For more than a year Sri Lanka has defied Western pressure over accountability for potential war crimes and human rights violations in the last stages of its quarter-century war with the separatist Tamil Tigers, which it won in May 2009.


"The Commission would be grateful to receive from your government, by July 1, a letter containing a firm undertaking to address by the end of the year, the principle outstanding issues," said the letter, seen by Reuters.

"Over the longer term, the European Commission looks forward to addressing the full range of human rights issues with the government of Sri Lanka," it said.

The letter, signed by EU foreign policy chief Catherine Ashton and Trade Commissioner Karel De Gucht, had urged Sri Lanka to lift wartime emergency laws that grant the government wide powers of arrest.

Sri Lankan officials rejected the request from the 27-nation EU, saying demands for accountability were fuelled by supporters of the Tamil Tigers.

"To suggest that any decision by the EU in respect of GSP+ (trade concessions) and Sri Lanka is politically motivated and to link it to the elections of this year is entirely false," said John Clancy, the European Commission's trade spokesman.

"The government of Sri Lanka is very well aware that this is a legal process that began several years ago and to suggest otherwise is simply misleading," he said.

DEADLINE LOOMS

As the July 1 reply deadline looms, the European Union has warned that Sri Lanka risks losing access from Aug. 15 to its biggest export market if it fails to comply.

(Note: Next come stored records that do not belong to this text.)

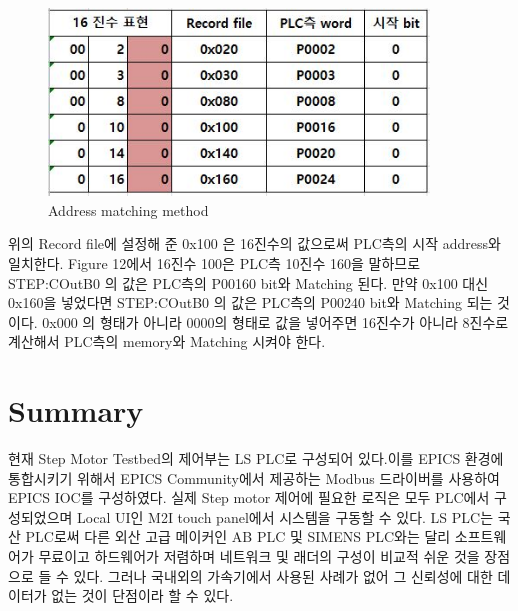 \documentclass[11pt
  , a4paper
  , article
  , oneside
]{memoir}
\begin{document}
\begin{figure}[h]
	\centering
	\includegraphics[width=0.9\textwidth]{./picture/MAtching.JPG}
	\caption{
		Address matching method
	}
	\label{fig:}
\end{figure}

위의 Record file에 설정해 준 0x100 은 16진수의 값으로써 PLC측의 시작 address와 일치한다. Figure 12에서 16진수 100은 PLC측 10진수 160을 말하므로 STEP:COutB0 의 값은 PLC측의 P00160 bit와 Matching 된다. 만약 0x100 대신 0x160을 넣었다면 STEP:COutB0 의 값은 PLC측의 P00240 bit와 Matching 되는 것이다. 0x000 의 형태가 아니라 0000의 형태로 값을 넣어주면 16진수가 아니라 8진수로 계산해서 PLC측의 memory와 Matching 시켜야 한다. 


\section{Summary}
현재 Step Motor Testbed의 제어부는 LS PLC로 구성되어 있다.이를 EPICS 환경에 통합시키기 위해서 EPICS Community에서 제공하는 Modbus 드라이버를 사용하여 EPICS IOC를 구성하였다. 실제 Step motor 제어에 필요한 로직은 모두 PLC에서 구성되었으며 Local UI인 M2I touch panel에서 시스템을 구동할 수 있다. LS PLC는 국산 PLC로써 다른 외산 고급 메이커인 AB PLC 및 SIMENS PLC와는 달리 소프트웨어가 무료이고 하드웨어가 저렴하며 네트워크 및 래더의 구성이 비교적 쉬운 것을 장점으로 들 수 있다. 그러나 국내외의 가속기에서 사용된 사례가 없어 그 신뢰성에 대한 데이터가 없는 것이 단점이라 할 수 있다.
  
\end{document}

In February, EU states said they would temporarily withdraw preferential tariff benefits to Sri Lanka under the Generalised System of Preferences Plus (GSP+) scheme because of concerns about Sri Lanka's human rights record.

The potential loss, worth about 100 million euros ($122 million) annually in exports, would be a blow to Sri Lanka as the country is focused on resurrecting its $42 billion economy.

"We were not prepared to obtain these concessions at any cost. That's not the attitude of a self-respecting government," Sri Lankan Foreign Minister G.L. Peiris said.

Peiris had said Colombo would not reply to the EU's letter.